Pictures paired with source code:
········
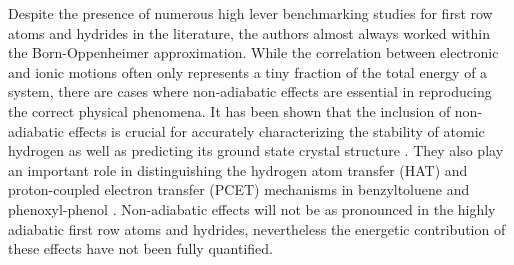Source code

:Despite the presence of numerous high lever benchmarking studies for first row atoms and hydrides in the literature, the authors almost always worked within the Born-Oppenheimer approximation. While the correlation between electronic and ionic motions often only represents a tiny fraction of the total energy of a system, there are cases where non-adiabatic effects are essential in reproducing the correct physical phenomena. It has been shown that the inclusion of non-adiabatic effects is crucial for accurately characterizing the stability of atomic hydrogen as well as predicting its ground state crystal structure \cite{Ceperley_1987,Natoli_1993,Natoli_1995}. They also play an important role in distinguishing the hydrogen atom transfer (HAT) and proton-coupled electron transfer (PCET) mechanisms in benzyltoluene and phenoxyl-phenol \cite{Sirjoosingh_PCET}. Non-adiabatic effects will not be as pronounced in the highly adiabatic first row atoms and hydrides, nevertheless the energetic contribution of these effects have not been fully quantified.

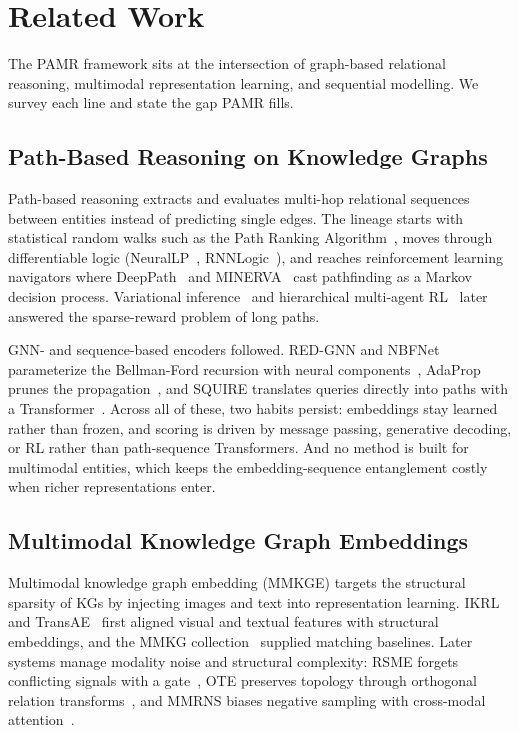 \documentclass[runningheads]{llncs}
\begin{document}
\section{Related Work}
\label{sec:related-work}

The PAMR framework sits at the intersection of graph-based relational reasoning, multimodal representation learning, and sequential modelling. We survey each line and state the gap PAMR fills.

\subsection{Path-Based Reasoning on Knowledge Graphs}
\label{sec:rw-path-reasoning}

Path-based reasoning extracts and evaluates multi-hop relational sequences between entities instead of predicting single edges. The lineage starts with statistical random walks such as the Path Ranking Algorithm~\cite{lao2011random}, moves through differentiable logic (NeuralLP~\cite{yang2017differentiable}, RNNLogic~\cite{qu2021rnnlogic}), and reaches reinforcement learning navigators where DeepPath~\cite{xiong2017deeppath} and MINERVA~\cite{das2018go} cast pathfinding as a Markov decision process. Variational inference~\cite{chen2018variational} and hierarchical multi-agent RL~\cite{zhang2022learning} later answered the sparse-reward problem of long paths.

GNN- and sequence-based encoders followed. RED-GNN and NBFNet parameterize the Bellman-Ford recursion with neural components~\cite{zhang2022knowledge,zhu2021neural}, AdaProp prunes the propagation~\cite{zhang2023adaprop}, and SQUIRE translates queries directly into paths with a Transformer~\cite{bai2022squire}. Across all of these, two habits persist: embeddings stay learned rather than frozen, and scoring is driven by message passing, generative decoding, or RL rather than path-sequence Transformers. And no method is built for multimodal entities, which keeps the embedding-sequence entanglement costly when richer representations enter.

\subsection{Multimodal Knowledge Graph Embeddings}
\label{sec:rw-mmkge}

Multimodal knowledge graph embedding (MMKGE) targets the structural sparsity of KGs by injecting images and text into representation learning. IKRL~\cite{xie2017image} and TransAE~\cite{wang2019transae} first aligned visual and textual features with structural embeddings, and the MMKG collection~\cite{liu2019mmkg} supplied matching baselines. Later systems manage modality noise and structural complexity: RSME forgets conflicting signals with a gate~\cite{wang2021rsme}, OTE preserves topology through orthogonal relation transforms~\cite{tang2020orthogonal}, and MMRNS biases negative sampling with cross-modal attention~\cite{xu2022multimodal}.
\end{document}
········
What to do - Your answer must be every record above, word for word, with no pictures.

Finished task -
Source code

:Despite the presence of numerous high lever benchmarking studies for first row atoms and hydrides in the literature, the authors almost always worked within the Born-Oppenheimer approximation. While the correlation between electronic and ionic motions often only represents a tiny fraction of the total energy of a system, there are cases where non-adiabatic effects are essential in reproducing the correct physical phenomena. It has been shown that the inclusion of non-adiabatic effects is crucial for accurately characterizing the stability of atomic hydrogen as well as predicting its ground state crystal structure \cite{Ceperley_1987,Natoli_1993,Natoli_1995}. They also play an important role in distinguishing the hydrogen atom transfer (HAT) and proton-coupled electron transfer (PCET) mechanisms in benzyltoluene and phenoxyl-phenol \cite{Sirjoosingh_PCET}. Non-adiabatic effects will not be as pronounced in the highly adiabatic first row atoms and hydrides, nevertheless the energetic contribution of these effects have not been fully quantified.

 \documentclass[runningheads]{llncs}
\begin{document}
\section{Related Work}
\label{sec:related-work}

The PAMR framework sits at the intersection of graph-based relational reasoning, multimodal representation learning, and sequential modelling. We survey each line and state the gap PAMR fills.

\subsection{Path-Based Reasoning on Knowledge Graphs}
\label{sec:rw-path-reasoning}

Path-based reasoning extracts and evaluates multi-hop relational sequences between entities instead of predicting single edges. The lineage starts with statistical random walks such as the Path Ranking Algorithm~\cite{lao2011random}, moves through differentiable logic (NeuralLP~\cite{yang2017differentiable}, RNNLogic~\cite{qu2021rnnlogic}), and reaches reinforcement learning navigators where DeepPath~\cite{xiong2017deeppath} and MINERVA~\cite{das2018go} cast pathfinding as a Markov decision process. Variational inference~\cite{chen2018variational} and hierarchical multi-agent RL~\cite{zhang2022learning} later answered the sparse-reward problem of long paths.

GNN- and sequence-based encoders followed. RED-GNN and NBFNet parameterize the Bellman-Ford recursion with neural components~\cite{zhang2022knowledge,zhu2021neural}, AdaProp prunes the propagation~\cite{zhang2023adaprop}, and SQUIRE translates queries directly into paths with a Transformer~\cite{bai2022squire}. Across all of these, two habits persist: embeddings stay learned rather than frozen, and scoring is driven by message passing, generative decoding, or RL rather than path-sequence Transformers. And no method is built for multimodal entities, which keeps the embedding-sequence entanglement costly when richer representations enter.

\subsection{Multimodal Knowledge Graph Embeddings}
\label{sec:rw-mmkge}

Multimodal knowledge graph embedding (MMKGE) targets the structural sparsity of KGs by injecting images and text into representation learning. IKRL~\cite{xie2017image} and TransAE~\cite{wang2019transae} first aligned visual and textual features with structural embeddings, and the MMKG collection~\cite{liu2019mmkg} supplied matching baselines. Later systems manage modality noise and structural complexity: RSME forgets conflicting signals with a gate~\cite{wang2021rsme}, OTE preserves topology through orthogonal relation transforms~\cite{tang2020orthogonal}, and MMRNS biases negative sampling with cross-modal attention~\cite{xu2022multimodal}.
\end{document}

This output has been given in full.